All very depressing for savers, but, for some, that might be an acceptable amount to lose and a small price to pay which is fine if that’s all they lost, but when you factor in the opportunity lost by not investing in accounts that yield c. 3% per year, and carry capital guarantees (they do exist), they are losing much more than just €70.
This realisation was the trigger for a woman I met recently to take action with some of the funds she had on deposit. She had accumulated c. €20,000 over time, which was hard earned and the reason she was so protective of it.
She was conservative by nature anyway, but through listening to a financial podcast and reading an article about the effects of inflation, she became more aware of the impact it was having on her money.
When she looked towards the future, and what her €20,000 would become, she began to question herself, and wonder was she being overly cautious?
So, she decided to do something about it. She did some research and realised there were alternatives to keeping her money in the bank. She didn’t want her money earning negative returns anymore. She had heard the saying about you’ve got to make your money work hard for you, but hers were staying in bed all day, watching TV.
She still has some money left in her old bank account, but now has two new investment accounts, that are performing well, earning multiples of what she was previously getting. The money in those accounts are up and off to work at 7am, and don’t get home till late.
But what she had to do and accept if she wanted to earn more, was introduce an element of risk to her investments.
And she did. But it was an amount she was happy with. And she discovered what her appetite for risk was when I asked her to put a number on the loss she could tolerate if things didn’t go well with her new accounts. That amount was 5% which was great to know, because now we could find accounts that matched her risk profile.
So, taking time out to understand what investment risk actually is, or finding someone who can tell you, is important because it could lead you to earning much higher returns, while enjoying a great night’s sleep in the process.
You see, different accounts carry different risks.

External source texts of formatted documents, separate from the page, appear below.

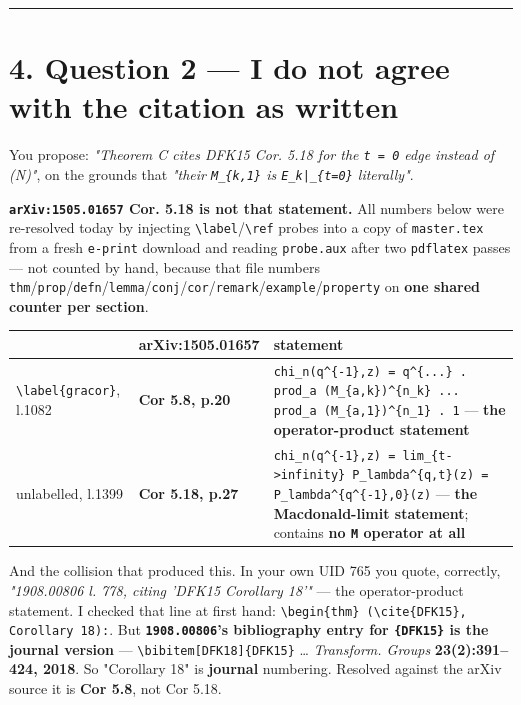 \documentclass[11pt,a4paper]{article}
\begin{document}
\medskip\hrule\medskip

\section*{4. Question 2 --- I do not agree with the citation as written}

You propose: \emph{"Theorem C cites DFK15 Cor. 5.18 for the \mbox{\texttt{t = 0}} edge instead of (N)"}, on the grounds that \emph{"their \mbox{\texttt{M\_\{k,1\}}} is \mbox{\texttt{E\_k|\_\{t=0\}}} literally"}.

\textbf{\mbox{\texttt{arXiv:1505.01657}} Cor. 5.18 is not that statement.} All numbers below were re-resolved today by injecting \mbox{\texttt{\textbackslash{}label}}/\mbox{\texttt{\textbackslash{}ref}} probes into a copy of \mbox{\texttt{master.tex}} from a fresh \mbox{\texttt{e-print}} download and reading \mbox{\texttt{probe.aux}} after two \mbox{\texttt{pdflatex}} passes --- not counted by hand, because that file numbers \mbox{\texttt{thm}}/\mbox{\texttt{prop}}/\mbox{\texttt{defn}}/\mbox{\texttt{lemma}}/\mbox{\texttt{conj}}/\mbox{\texttt{cor}}/\mbox{\texttt{remark}}/\mbox{\texttt{example}}/\mbox{\texttt{property}} on \textbf{one shared counter per section}.

\begin{center}\footnotesize
\begin{tabular}{@{}p{}p{}p{}@{}}
\hline
\textbf{} & \textbf{arXiv:1505.01657} & \textbf{statement}\\ \hline
\mbox{\texttt{\textbackslash{}label\{gracor\}}}, l.1082 & \textbf{Cor 5.8, p.20} & \mbox{\texttt{chi\_n(q\textasciicircum{}\{-1\},z) = q\textasciicircum{}\{...\} . prod\_a (M\_\{a,k\})\textasciicircum{}\{n\_k\} ... prod\_a (M\_\{a,1\})\textasciicircum{}\{n\_1\} . 1}} --- \textbf{the operator-product statement}\\
unlabelled, l.1399 & \textbf{Cor 5.18, p.27} & \mbox{\texttt{chi\_n(q\textasciicircum{}\{-1\},z) = lim\_\{t->infinity\} P\_lambda\textasciicircum{}\{q,t\}(z) = P\_lambda\textasciicircum{}\{q\textasciicircum{}\{-1\},0\}(z)}} --- \textbf{the Macdonald-limit statement}; contains \textbf{no \mbox{\texttt{M}} operator at all}\\
\hline\end{tabular}\end{center}

And the collision that produced this. In your own UID 765 you quote, correctly, \emph{"1908.00806 l. 778, citing 'DFK15 Corollary 18'"} --- the operator-product statement. I checked that line at first hand: \mbox{\texttt{\textbackslash{}begin\{thm\} (\textbackslash{}cite\{DFK15\}, Corollary 18):}}. But \textbf{\mbox{\texttt{1908.00806}}'s bibliography entry for \mbox{\texttt{\{DFK15\}}} is the journal version} --- \mbox{\texttt{\textbackslash{}bibitem[DFK18]\{DFK15\}}} \dots{} \emph{Transform. Groups} \textbf{23(2):391--424, 2018}. So "Corollary 18" is \textbf{journal} numbering. Resolved against the arXiv source it is \textbf{Cor 5.8}, not Cor 5.18.
\end{document}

If you’re investing in a start-up company based in Indonesia or Turkey, put the coffee on, it could be a long night. But if you invest in accounts that have a good spread of blue chip companies, invest in different sectors, in different locations your risk of losing your capital is much reduced.
You choose the level of risk you’re comfortable with. It could be 2% of your investment, it could 5%. You can determine the level. You are in complete control.
But no matter what I or others say, you’ve got to weigh up the risk against the potential reward of investing in accounts that carry some element of risk, and ask yourself - is it worth it?
Let me give you a quick example of what that might look like:
If, for example, you invest €10,000 in an account that carries a 95% capital guarantee, the maximum risk to your capital is €500.
If the account returns 3% per year, compounded over a 5-year period, the interest would be €1,616. So, risk = €500 loss; Reward = €1,616 gain
If you left the same amount on deposit in a bank, this is your risk/reward scenario: Risk = €345 loss (this is the amount your capital will reduce by, if inflation runs at 0.70% pa) Reward = €0 gain
As you can see, the monetary difference in loss between both scenarios is just €155 and the gain is €1,616. So, are you willing to risk a loss of €155 for a gain of €1,616? And when you put some numbers on the differences, it’s not that much is it?
There is no right or wrong amount of risk you should take on, but regardless of whether you’re investing a lump sum or saving a regular amount each month, always know, you have control over the level of risk you want to undertake.
And risk is a natural part of investing, and something you don’t have to be worried about either. You don’t have to be overly conservative or you don’t need to roll the dice either. You just need to find what your comfort level is.